▸ What this task involves
Please show every line in the entries below that includes the word "generating".

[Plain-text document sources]
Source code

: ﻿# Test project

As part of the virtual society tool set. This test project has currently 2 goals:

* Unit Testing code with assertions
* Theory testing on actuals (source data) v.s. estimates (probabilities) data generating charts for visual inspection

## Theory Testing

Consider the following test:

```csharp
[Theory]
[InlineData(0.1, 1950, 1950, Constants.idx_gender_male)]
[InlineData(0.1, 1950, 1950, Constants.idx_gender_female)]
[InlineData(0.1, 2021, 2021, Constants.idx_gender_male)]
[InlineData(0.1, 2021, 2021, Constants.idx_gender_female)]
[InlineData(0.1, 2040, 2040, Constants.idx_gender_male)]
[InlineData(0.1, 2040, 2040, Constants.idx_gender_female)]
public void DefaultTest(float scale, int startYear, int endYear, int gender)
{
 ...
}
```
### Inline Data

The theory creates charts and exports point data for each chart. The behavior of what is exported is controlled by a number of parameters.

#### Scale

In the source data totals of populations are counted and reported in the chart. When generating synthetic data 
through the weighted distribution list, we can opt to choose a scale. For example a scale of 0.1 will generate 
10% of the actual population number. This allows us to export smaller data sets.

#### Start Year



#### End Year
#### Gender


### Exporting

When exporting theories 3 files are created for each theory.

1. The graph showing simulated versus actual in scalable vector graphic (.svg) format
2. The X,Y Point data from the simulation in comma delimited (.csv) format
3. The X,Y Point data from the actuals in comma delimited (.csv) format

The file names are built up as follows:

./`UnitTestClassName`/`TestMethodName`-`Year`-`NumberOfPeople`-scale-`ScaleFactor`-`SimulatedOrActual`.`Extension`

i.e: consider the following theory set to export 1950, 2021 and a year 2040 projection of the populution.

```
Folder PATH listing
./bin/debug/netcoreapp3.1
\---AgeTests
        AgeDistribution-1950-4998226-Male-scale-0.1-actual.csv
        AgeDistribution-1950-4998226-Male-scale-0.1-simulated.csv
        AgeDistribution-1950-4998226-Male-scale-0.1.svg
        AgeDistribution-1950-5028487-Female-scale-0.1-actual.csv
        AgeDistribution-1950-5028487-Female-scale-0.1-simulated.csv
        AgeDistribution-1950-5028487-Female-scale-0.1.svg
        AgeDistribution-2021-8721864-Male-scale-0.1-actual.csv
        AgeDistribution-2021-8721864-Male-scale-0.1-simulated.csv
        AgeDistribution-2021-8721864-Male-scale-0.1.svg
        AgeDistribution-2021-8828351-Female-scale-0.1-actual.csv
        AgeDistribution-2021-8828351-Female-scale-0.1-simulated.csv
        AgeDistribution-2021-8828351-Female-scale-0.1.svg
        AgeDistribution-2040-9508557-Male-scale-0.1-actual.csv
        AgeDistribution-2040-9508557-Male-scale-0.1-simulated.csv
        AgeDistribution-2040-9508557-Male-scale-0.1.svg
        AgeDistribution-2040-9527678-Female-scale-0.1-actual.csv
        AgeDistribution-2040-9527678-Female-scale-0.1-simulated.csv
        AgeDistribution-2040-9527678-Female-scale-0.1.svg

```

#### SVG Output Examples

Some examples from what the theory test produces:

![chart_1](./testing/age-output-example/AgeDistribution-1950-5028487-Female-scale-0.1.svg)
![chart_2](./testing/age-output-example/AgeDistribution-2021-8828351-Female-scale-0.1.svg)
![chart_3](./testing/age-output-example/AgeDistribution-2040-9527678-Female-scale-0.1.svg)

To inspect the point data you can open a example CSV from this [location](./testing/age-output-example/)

▸ Result for this task
* Theory testing on actuals (source data) v.s. estimates (probabilities) data generating charts for visual inspection
In the source data totals of populations are counted and reported in the chart. When generating synthetic data 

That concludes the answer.